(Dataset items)
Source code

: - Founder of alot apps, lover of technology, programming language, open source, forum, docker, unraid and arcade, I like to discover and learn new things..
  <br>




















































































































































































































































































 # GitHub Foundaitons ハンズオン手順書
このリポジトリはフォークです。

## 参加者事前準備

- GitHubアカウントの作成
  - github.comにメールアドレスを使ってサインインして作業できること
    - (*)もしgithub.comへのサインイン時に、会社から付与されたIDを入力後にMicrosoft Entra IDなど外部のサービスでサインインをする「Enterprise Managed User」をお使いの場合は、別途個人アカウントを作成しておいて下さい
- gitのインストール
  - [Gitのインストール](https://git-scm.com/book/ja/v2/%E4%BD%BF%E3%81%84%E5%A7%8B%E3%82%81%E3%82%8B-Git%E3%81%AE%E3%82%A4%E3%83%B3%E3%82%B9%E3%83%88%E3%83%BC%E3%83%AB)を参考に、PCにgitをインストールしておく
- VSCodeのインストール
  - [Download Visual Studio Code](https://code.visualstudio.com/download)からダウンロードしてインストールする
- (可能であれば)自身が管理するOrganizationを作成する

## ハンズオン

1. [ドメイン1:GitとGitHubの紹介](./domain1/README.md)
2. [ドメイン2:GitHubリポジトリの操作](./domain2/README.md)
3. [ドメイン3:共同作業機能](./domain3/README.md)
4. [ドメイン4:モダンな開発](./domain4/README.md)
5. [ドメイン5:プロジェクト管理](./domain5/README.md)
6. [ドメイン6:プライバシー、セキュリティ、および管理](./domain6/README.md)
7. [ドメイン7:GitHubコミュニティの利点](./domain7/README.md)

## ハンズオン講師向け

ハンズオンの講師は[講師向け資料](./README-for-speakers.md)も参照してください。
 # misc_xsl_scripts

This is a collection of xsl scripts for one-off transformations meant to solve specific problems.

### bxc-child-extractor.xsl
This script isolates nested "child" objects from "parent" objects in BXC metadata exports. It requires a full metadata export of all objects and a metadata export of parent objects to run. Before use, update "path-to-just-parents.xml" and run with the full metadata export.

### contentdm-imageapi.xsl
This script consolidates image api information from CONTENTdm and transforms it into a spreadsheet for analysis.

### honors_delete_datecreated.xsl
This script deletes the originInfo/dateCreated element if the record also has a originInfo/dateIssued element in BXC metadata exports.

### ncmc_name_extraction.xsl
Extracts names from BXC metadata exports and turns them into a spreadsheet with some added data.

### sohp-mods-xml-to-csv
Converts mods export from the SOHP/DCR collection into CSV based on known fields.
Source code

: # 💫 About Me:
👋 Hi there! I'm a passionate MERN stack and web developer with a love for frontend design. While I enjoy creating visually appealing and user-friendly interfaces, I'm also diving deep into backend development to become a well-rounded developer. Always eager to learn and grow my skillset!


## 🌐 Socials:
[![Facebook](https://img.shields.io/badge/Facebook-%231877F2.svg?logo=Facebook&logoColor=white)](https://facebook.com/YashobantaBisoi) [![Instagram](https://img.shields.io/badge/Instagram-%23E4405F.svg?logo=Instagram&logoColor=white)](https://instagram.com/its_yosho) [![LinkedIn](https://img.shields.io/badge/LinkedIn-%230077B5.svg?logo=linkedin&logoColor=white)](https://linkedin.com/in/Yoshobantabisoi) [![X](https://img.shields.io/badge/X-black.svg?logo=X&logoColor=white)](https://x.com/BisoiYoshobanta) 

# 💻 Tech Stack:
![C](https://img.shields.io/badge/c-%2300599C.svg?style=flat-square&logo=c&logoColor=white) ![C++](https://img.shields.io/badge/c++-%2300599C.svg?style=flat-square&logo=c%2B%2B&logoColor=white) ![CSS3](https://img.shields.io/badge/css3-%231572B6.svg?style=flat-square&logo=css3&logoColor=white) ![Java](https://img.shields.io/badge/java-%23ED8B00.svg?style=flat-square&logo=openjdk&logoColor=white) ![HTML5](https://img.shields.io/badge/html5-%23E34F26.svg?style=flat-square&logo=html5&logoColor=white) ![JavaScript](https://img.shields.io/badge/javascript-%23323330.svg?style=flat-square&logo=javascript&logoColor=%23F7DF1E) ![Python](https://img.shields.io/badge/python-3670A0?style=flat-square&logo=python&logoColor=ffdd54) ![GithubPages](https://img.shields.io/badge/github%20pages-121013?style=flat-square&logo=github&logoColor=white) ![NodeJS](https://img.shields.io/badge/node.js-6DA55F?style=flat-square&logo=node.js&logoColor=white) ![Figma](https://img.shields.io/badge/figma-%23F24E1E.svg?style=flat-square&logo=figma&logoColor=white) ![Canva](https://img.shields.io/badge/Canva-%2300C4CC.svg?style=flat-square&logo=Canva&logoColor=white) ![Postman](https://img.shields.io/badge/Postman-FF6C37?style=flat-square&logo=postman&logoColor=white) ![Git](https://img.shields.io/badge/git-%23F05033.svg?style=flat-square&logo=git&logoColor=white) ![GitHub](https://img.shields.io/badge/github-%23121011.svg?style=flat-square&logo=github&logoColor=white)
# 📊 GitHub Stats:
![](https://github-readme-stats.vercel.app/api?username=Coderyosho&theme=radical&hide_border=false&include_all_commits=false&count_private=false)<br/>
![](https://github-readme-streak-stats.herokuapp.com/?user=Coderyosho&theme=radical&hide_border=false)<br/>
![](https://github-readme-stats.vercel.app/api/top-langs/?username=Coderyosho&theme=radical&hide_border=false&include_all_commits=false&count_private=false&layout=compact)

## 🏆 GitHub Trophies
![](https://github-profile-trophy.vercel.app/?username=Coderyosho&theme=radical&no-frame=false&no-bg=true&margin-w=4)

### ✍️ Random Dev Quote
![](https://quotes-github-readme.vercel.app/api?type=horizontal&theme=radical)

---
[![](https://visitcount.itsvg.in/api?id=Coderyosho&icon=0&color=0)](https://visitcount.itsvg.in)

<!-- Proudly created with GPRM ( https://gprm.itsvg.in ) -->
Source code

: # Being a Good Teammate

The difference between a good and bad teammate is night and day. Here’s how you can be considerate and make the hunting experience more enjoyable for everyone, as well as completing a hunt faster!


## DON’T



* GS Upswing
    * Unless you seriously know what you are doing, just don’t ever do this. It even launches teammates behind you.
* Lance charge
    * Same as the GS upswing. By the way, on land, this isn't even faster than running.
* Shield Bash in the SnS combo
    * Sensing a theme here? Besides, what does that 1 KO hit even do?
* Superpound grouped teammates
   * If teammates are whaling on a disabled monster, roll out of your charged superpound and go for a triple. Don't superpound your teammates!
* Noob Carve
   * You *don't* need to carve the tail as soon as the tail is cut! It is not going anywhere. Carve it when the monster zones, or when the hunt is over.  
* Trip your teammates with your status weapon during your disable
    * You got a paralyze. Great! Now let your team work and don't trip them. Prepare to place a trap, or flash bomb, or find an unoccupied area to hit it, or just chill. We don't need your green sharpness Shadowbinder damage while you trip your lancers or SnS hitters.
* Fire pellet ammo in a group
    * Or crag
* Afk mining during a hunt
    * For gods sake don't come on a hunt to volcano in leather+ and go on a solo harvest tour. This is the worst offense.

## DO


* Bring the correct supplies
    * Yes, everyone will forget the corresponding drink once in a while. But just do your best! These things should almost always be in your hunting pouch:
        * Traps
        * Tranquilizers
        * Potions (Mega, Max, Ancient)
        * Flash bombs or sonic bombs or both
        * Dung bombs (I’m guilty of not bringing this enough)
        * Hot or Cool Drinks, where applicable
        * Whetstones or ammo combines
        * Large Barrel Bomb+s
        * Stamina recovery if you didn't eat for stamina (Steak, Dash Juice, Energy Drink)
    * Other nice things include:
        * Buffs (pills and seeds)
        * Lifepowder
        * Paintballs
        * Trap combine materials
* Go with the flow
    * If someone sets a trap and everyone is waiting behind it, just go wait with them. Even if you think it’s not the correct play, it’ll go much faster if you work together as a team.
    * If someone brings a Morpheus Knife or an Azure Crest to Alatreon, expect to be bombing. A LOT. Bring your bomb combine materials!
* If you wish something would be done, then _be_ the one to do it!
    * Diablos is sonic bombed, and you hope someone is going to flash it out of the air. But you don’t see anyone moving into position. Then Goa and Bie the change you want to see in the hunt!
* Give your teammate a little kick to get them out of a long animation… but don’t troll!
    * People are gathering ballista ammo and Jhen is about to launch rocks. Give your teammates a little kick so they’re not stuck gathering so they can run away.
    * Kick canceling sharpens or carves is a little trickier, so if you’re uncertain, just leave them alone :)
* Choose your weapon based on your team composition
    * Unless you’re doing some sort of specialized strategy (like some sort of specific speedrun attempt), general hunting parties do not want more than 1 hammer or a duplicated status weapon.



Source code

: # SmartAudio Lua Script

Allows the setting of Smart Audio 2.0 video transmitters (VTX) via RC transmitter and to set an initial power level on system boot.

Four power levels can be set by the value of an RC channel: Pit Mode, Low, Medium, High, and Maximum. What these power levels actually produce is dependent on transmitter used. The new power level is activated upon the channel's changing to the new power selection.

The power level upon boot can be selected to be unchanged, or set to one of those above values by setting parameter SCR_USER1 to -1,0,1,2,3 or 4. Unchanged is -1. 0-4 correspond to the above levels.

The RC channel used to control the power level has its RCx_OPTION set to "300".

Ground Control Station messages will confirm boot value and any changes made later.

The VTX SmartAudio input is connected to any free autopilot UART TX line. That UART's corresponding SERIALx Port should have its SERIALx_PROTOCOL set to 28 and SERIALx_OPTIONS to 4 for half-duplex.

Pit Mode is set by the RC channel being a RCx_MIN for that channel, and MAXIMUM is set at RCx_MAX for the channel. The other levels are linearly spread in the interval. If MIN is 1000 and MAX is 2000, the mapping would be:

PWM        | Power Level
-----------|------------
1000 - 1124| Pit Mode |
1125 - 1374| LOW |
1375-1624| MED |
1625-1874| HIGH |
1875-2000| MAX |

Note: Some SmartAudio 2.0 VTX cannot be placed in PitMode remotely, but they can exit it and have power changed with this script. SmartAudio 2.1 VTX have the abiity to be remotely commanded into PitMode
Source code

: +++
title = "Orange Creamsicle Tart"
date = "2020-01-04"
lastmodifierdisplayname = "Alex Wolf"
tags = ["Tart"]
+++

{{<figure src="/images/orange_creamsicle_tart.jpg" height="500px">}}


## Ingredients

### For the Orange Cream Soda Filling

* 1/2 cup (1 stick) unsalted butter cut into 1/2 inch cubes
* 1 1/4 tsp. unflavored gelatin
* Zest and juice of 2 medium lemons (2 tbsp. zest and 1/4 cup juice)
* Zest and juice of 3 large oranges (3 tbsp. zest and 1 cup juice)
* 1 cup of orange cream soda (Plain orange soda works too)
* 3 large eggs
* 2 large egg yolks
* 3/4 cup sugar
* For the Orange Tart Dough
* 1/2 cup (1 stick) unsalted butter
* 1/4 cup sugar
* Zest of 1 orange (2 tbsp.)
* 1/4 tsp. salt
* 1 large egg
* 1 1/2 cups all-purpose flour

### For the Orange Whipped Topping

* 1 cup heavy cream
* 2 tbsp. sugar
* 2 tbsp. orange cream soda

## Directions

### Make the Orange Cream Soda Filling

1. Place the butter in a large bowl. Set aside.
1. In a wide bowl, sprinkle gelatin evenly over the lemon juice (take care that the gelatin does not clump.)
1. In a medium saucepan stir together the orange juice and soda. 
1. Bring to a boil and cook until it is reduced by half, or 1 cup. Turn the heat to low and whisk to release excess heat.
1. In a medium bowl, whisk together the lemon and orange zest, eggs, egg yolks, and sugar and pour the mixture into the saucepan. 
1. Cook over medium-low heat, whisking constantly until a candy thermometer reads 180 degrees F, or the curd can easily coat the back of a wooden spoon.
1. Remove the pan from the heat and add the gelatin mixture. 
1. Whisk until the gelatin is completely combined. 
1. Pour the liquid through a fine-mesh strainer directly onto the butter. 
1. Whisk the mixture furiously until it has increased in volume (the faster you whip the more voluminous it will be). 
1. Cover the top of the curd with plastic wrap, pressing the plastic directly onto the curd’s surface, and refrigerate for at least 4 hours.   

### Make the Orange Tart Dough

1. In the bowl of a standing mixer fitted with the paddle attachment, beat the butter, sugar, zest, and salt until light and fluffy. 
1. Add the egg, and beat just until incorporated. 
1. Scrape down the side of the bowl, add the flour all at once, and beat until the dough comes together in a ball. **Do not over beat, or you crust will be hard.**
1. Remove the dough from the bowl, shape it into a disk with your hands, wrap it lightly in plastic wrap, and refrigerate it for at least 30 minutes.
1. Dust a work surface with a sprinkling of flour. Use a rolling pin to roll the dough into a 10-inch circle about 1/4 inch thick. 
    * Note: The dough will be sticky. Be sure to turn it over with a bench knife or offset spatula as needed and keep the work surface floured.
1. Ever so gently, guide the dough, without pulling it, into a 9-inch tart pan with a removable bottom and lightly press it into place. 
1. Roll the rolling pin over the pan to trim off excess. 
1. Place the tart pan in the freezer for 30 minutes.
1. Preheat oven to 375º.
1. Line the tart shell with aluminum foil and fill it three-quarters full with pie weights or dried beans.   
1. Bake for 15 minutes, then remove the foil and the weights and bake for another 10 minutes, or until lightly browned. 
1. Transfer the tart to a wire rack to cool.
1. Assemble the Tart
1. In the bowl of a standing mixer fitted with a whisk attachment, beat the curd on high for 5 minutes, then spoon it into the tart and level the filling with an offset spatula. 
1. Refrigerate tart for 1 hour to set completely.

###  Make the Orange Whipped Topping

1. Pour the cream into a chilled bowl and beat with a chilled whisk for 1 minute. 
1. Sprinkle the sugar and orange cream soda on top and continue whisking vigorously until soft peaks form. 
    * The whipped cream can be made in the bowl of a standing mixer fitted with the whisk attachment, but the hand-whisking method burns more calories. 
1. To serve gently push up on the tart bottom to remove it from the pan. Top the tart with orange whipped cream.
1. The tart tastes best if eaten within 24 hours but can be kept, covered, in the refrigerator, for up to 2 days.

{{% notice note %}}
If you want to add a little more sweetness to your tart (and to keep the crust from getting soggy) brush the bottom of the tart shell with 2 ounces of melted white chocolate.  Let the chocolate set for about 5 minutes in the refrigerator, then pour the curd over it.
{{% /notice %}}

• [How to complete this task]: Tally the lines of the entries that include the word "eggs" and give only the total.

• [Finished exercise]: 2